A new report by the Federal Reserve Bank of San Francisco suggests that selling by baby boomers over the next decade could have a negative impact on the stock market. The study predicts that stock prices may drop as much as 13 percent over the next decade due to baby boomers dumping existing stocks to get into more conservative investment choices.

Boomer retirement is expected to reach its peak during this same period. The report, compiled by researchers Mark M. Spiegel and Zheng Liu, suggests that equity markets could take a hit through 2027 when levels are likely to return to levels seen last year. The team behind the government report describes the predicted scenario as "quite bearish."

In layman's terms, this refers to a general decline in the stock market over a period of time. Here, the period spans more than a decade as baby boomers shift their investments as they retire. The report suggests that, assuming current baby boomer investment trends continue, stock prices are directly related to demographic trends over the past 50 years.
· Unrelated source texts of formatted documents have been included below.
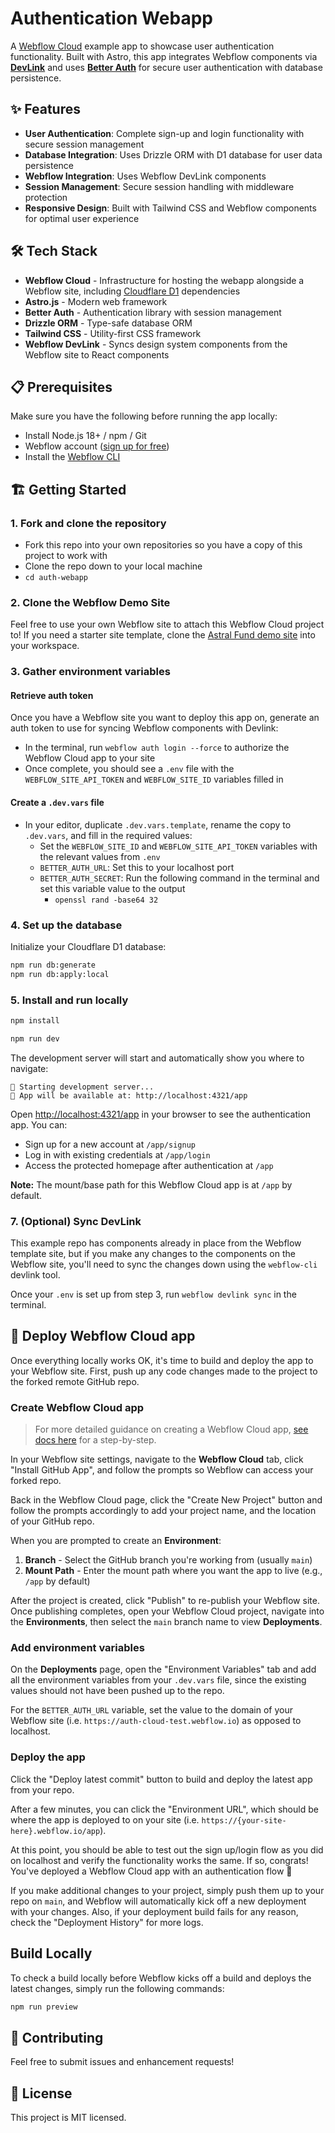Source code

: # Authentication Webapp

A [Webflow Cloud](https://webflow.com/cloud) example app to showcase user authentication functionality. Built with Astro, this app integrates Webflow components via [**DevLink**](https://developers.webflow.com/webflow-cloud/devlink) and uses [**Better Auth**](https://better-auth.com/) for secure user authentication with database persistence.

## ✨ Features

- **User Authentication**: Complete sign-up and login functionality with secure session management
- **Database Integration**: Uses Drizzle ORM with D1 database for user data persistence
- **Webflow Integration**: Uses Webflow DevLink components
- **Session Management**: Secure session handling with middleware protection
- **Responsive Design**: Built with Tailwind CSS and Webflow components for optimal user experience

## 🛠️ Tech Stack

- **Webflow Cloud** - Infrastructure for hosting the webapp alongside a Webflow site, including [Cloudflare D1](https://developers.cloudflare.com/d1/) dependencies
- **Astro.js** - Modern web framework
- **Better Auth** - Authentication library with session management
- **Drizzle ORM** - Type-safe database ORM
- **Tailwind CSS** - Utility-first CSS framework
- **Webflow DevLink** - Syncs design system components from the Webflow site to React components

## 📋 Prerequisites

Make sure you have the following before running the app locally:

- Install Node.js 18+ / npm / Git
- Webflow account ([sign up for free](https://webflow.com/signup))
- Install the [Webflow CLI](https://www.npmjs.com/package/@webflow/webflow-cli)

## 🏗️ Getting Started

### 1. Fork and clone the repository

- Fork this repo into your own repositories so you have a copy of this project to work with
- Clone the repo down to your local machine
- `cd auth-webapp`

### 2. Clone the Webflow Demo Site

Feel free to use your own Webflow site to attach this Webflow Cloud project to! If you need a starter site template, clone the [Astral Fund demo site](https://webflow.com/made-in-webflow/website/astralfund-919afdc1091df68b8dc1347f952a) into your workspace.

### 3. Gather environment variables

#### Retrieve auth token

Once you have a Webflow site you want to deploy this app on, generate an auth token to use for syncing Webflow components with Devlink:

- In the terminal, run `webflow auth login --force` to authorize the Webflow Cloud app to your site
- Once complete, you should see a `.env` file with the `WEBFLOW_SITE_API_TOKEN` and `WEBFLOW_SITE_ID` variables filled in

#### Create a `.dev.vars` file

- In your editor, duplicate `.dev.vars.template`, rename the copy to `.dev.vars`, and fill in the required values:
  - Set the `WEBFLOW_SITE_ID` and `WEBFLOW_SITE_API_TOKEN` variables with the relevant values from `.env`
  - `BETTER_AUTH_URL`: Set this to your localhost port
  - `BETTER_AUTH_SECRET`: Run the following command in the terminal and set this variable value to the output
    - `openssl rand -base64 32`

### 4. Set up the database

Initialize your Cloudflare D1 database:

```bash
npm run db:generate
npm run db:apply:local
```

### 5. Install and run locally

```bash
npm install
```

```bash
npm run dev
```

The development server will start and automatically show you where to navigate:

```
🚀 Starting development server...
📍 App will be available at: http://localhost:4321/app
```

Open [http://localhost:4321/app](http://localhost:4321/app) in your browser to see the authentication app. You can:

- Sign up for a new account at `/app/signup`
- Log in with existing credentials at `/app/login`
- Access the protected homepage after authentication at `/app`

**Note:** The mount/base path for this Webflow Cloud app is at `/app` by default.

### 7. (Optional) Sync DevLink

This example repo has components already in place from the Webflow template site, but if you make any changes to the components on the Webflow site, you'll need to sync the changes down using the `webflow-cli` devlink tool.

Once your `.env` is set up from step 3, run `webflow devlink sync` in the terminal.

## 🚀 Deploy Webflow Cloud app

Once everything locally works OK, it's time to build and deploy the app to your Webflow site.
First, push up any code changes made to the project to the forked remote GitHub repo.

### Create Webflow Cloud app

> For more detailed guidance on creating a Webflow Cloud app, [see docs here](https://developers.webflow.com/webflow-cloud/bring-your-own-app) for a step-by-step.

In your Webflow site settings, navigate to the **Webflow Cloud** tab, click "Install GitHub App", and follow the prompts so Webflow can access your forked repo.

Back in the Webflow Cloud page, click the "Create New Project" button and follow the prompts accordingly to add your project name, and the location of your GitHub repo.

When you are prompted to create an **Environment**:

1. **Branch** - Select the GitHub branch you're working from (usually `main`)
2. **Mount Path** - Enter the mount path where you want the app to live (e.g., `/app` by default)

After the project is created, click "Publish" to re-publish your Webflow site. Once publishing completes, open your Webflow Cloud project, navigate into the **Environments**, then select the `main` branch name to view **Deployments**.

### Add environment variables

On the **Deployments** page, open the "Environment Variables" tab and add all the environment variables from your `.dev.vars` file, since the existing values should not have been pushed up to the repo.

For the `BETTER_AUTH_URL` variable, set the value to the domain of your Webflow site (i.e. `https://auth-cloud-test.webflow.io`) as opposed to localhost.

### Deploy the app

Click the "Deploy latest commit" button to build and deploy the latest app from your repo.

After a few minutes, you can click the "Environment URL", which should be where the app is deployed to on your site (i.e. `https://{your-site-here}.webflow.io/app`).

At this point, you should be able to test out the sign up/login flow as you did on localhost and verify the functionality works the same. If so, congrats! You've deployed a Webflow Cloud app with an authentication flow 🎉

If you make additional changes to your project, simply push them up to your repo on `main`, and Webflow will automatically kick off a new deployment with your changes. Also, if your deployment build fails for any reason, check the "Deployment History" for more logs.

## Build Locally

To check a build locally before Webflow kicks off a build and deploys the latest changes, simply run the following commands:

```bash
npm run preview
```

## 🤝 Contributing

Feel free to submit issues and enhancement requests!

## 📄 License

This project is MIT licensed.
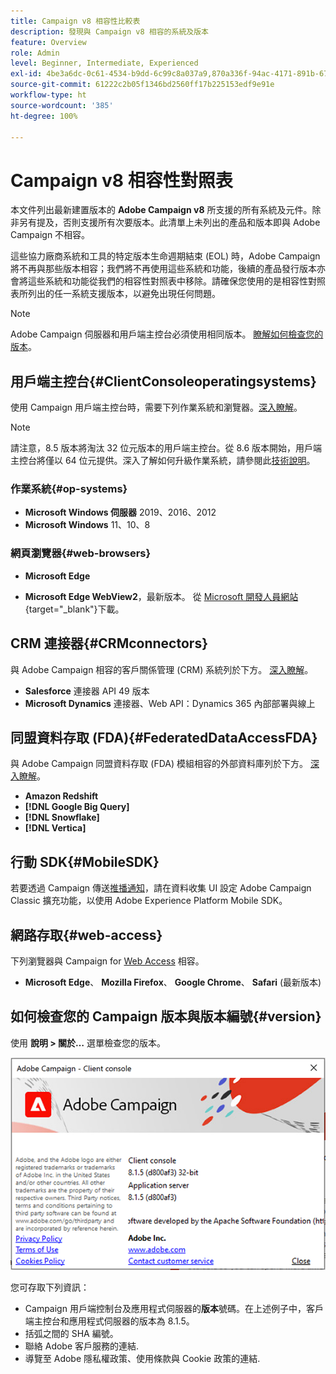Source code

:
 ```yaml
---
title: Campaign v8 相容性比較表
description: 發現與 Campaign v8 相容的系統及版本
feature: Overview
role: Admin
level: Beginner, Intermediate, Experienced
exl-id: 4be3a6dc-0c61-4534-b9dd-6c99c8a037a9,870a336f-94ac-4171-891b-67614feef6ef,bebdd930-c7f6-4629-a489-3c704b33f058,d493e613-eb61-43b1-9c6d-1bd881af0734
source-git-commit: 61222c2b05f1346bd2560ff17b225153edf9e91e
workflow-type: ht
source-wordcount: '385'
ht-degree: 100%

---
```


# Campaign v8 相容性對照表

本文件列出最新建置版本的 **Adobe Campaign v8** 所支援的所有系統及元件。除非另有提及，否則支援所有次要版本。此清單上未列出的產品和版本即與 Adobe Campaign 不相容。

這些協力廠商系統和工具的特定版本生命週期結束 (EOL) 時，Adobe Campaign 將不再與那些版本相容；我們將不再使用這些系統和功能，後續的產品發行版本亦會將這些系統和功能從我們的相容性對照表中移除。請確保您使用的是相容性對照表所列出的任一系統支援版本，以避免出現任何問題。

>[!NOTE]
>
>Adobe Campaign 伺服器和用戶端主控台必須使用相同版本。 [瞭解如何檢查您的版本](#version)。

## 用戶端主控台{#ClientConsoleoperatingsystems}

使用 Campaign 用戶端主控台時，需要下列作業系統和瀏覽器。[深入瞭解](connect.md)。

>[!NOTE]
>
>請注意，8.5 版本將淘汰 32 位元版本的用戶端主控台。從 8.6 版本開始，用戶端主控台將僅以 64 位元提供。深入了解如何升級作業系統，請參閱此[技術說明](https://experienceleague.adobe.com/docs/campaign/technotes-ac/tn-new/console.html?lang=zh-Hant)。

### 作業系統{#op-systems}

* **Microsoft Windows 伺服器** 2019、2016、2012
* **Microsoft Windows** 11、10、8

### 網頁瀏覽器{#web-browsers}

* **Microsoft Edge**

* **Microsoft Edge WebView2**，最新版本。 從 [Microsoft 開發人員網站](http://www.adobe.com/go/acc-ms-webview2-runtime-download_tw){target="_blank"}下載。

## CRM 連接器{#CRMconnectors}

與 Adobe Campaign 相容的客戶關係管理 (CRM) 系統列於下方。 [深入瞭解](../connect/crm.md)。

* **Salesforce** 連接器 API 49 版本
* **Microsoft Dynamics** 連接器、Web API：Dynamics 365 內部部署與線上

## 同盟資料存取 (FDA){#FederatedDataAccessFDA}

與 Adobe Campaign 同盟資料存取 (FDA) 模組相容的外部資料庫列於下方。 [深入瞭解](../connect/fda.md)。

* **Amazon Redshift**
* **[!DNL Google Big Query]**
* **[!DNL Snowflake]**
* **[!DNL Vertica]**

## 行動 SDK{#MobileSDK}

若要透過 Campaign 傳送[推播通知](../send/push.md)，請在資料收集 UI 設定 Adobe Campaign Classic 擴充功能，以使用 Adobe Experience Platform Mobile SDK。


## 網路存取{#web-access}

下列瀏覽器與 Campaign for [Web Access](connect.md#web-access) 相容。

* **Microsoft Edge**、 **Mozilla Firefox**、 **Google Chrome**、 **Safari** (最新版本)

## 如何檢查您的 Campaign 版本與版本編號{#version}

使用 **說明 > 關於…** 選單檢查您的版本。

![](assets/ac-version.png)

您可存取下列資訊：

* Campaign 用戶端控制台及應用程式伺服器的&#x200B;**版本**&#x200B;號碼。在上述例子中，客戶端主控台和應用程式伺服器的版本為 8.1.5。
* 括弧之間的 SHA 編號。
* 聯絡 Adobe 客戶服務的連結.
* 導覽至 Adobe 隱私權政策、使用條款與 Cookie 政策的連結.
The report correlates stock prices in previous years with the age boomers were during these periods. Stock prices appear to relate directly to points when boomers hit their prime earning and saving years. This is excluding outside market forces. The suggestion by the researchers is not new. Analysts have speculated on this connection in the past. Some market observers are questioning the timing of the report since it comes when the market is reacting to a stagnate economy.

The report contends that selling by baby boomers (specifically identified for the purposes of the report as those born between 1946 and 1964) could forestall any current market recovery trends when paired with the global financial crisis impacting world markets. The report adds that conservative investment choices by boomers could "potentially slow down the pace of (economic) recovery." On a positive note, the report suggests that stock prices could spike by as much as 20 percent from 2010 peak values as the boomer generation further ages from 2025 through 2030.